> **Dataset records**
────────────────
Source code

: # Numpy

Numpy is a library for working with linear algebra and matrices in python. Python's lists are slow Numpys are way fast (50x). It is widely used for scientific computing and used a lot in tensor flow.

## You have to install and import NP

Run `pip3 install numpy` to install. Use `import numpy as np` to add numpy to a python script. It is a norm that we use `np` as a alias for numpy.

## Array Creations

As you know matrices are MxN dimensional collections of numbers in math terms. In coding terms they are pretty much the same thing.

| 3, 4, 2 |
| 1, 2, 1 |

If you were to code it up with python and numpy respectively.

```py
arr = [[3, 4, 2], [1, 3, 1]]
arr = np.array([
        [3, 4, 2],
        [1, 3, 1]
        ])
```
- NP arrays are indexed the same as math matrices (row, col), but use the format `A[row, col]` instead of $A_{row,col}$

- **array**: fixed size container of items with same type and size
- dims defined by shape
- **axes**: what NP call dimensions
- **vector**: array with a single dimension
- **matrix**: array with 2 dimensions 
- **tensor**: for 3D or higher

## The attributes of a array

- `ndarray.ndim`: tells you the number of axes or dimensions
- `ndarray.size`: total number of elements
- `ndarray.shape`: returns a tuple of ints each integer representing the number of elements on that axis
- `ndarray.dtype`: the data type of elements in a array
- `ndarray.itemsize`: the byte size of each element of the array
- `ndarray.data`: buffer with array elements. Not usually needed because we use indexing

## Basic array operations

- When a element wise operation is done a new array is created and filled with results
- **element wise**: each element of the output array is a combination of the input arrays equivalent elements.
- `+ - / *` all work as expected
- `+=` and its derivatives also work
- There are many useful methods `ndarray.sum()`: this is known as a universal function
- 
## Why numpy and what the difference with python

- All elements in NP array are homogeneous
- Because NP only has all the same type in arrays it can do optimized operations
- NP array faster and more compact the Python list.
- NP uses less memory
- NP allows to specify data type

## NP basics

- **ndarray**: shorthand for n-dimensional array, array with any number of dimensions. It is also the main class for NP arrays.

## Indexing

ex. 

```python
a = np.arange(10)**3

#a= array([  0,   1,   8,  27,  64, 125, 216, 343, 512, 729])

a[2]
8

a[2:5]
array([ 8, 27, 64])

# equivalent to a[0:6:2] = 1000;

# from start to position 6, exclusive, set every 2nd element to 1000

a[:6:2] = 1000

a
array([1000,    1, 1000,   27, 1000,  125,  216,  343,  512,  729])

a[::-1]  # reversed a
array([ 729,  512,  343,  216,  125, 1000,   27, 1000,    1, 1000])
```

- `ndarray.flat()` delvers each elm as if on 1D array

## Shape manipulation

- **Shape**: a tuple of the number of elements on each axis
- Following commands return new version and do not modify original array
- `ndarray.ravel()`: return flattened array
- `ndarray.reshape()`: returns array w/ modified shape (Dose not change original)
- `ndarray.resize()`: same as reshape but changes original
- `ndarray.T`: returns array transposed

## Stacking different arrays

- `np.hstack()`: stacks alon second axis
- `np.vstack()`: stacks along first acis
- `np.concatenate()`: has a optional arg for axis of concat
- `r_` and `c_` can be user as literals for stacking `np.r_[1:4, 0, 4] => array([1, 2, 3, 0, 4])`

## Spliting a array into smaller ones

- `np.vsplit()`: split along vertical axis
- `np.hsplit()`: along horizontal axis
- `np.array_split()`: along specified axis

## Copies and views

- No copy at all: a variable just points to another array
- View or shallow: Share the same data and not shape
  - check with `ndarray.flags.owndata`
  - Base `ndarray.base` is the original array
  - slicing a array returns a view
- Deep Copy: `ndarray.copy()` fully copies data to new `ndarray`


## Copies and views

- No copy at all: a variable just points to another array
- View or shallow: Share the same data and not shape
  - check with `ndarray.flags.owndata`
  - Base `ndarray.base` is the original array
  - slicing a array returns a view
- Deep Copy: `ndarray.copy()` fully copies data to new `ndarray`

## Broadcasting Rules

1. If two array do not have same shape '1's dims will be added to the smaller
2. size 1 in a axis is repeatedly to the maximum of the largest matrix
────────────────
> **What the task requires**
From the records given above, copy all lines containing "with".

> **Reply to the exercise**
Numpy is a library for working with linear algebra and matrices in python. Python's lists are slow Numpys are way fast (50x). It is widely used for scientific computing and used a lot in tensor flow.
If you were to code it up with python and numpy respectively.
- **array**: fixed size container of items with same type and size
- **vector**: array with a single dimension
- **matrix**: array with 2 dimensions 
- `ndarray.data`: buffer with array elements. Not usually needed because we use indexing
- When a element wise operation is done a new array is created and filled with results
## Why numpy and what the difference with python
- **ndarray**: shorthand for n-dimensional array, array with any number of dimensions. It is also the main class for NP arrays.
  - check with `ndarray.flags.owndata`
  - check with `ndarray.flags.owndata`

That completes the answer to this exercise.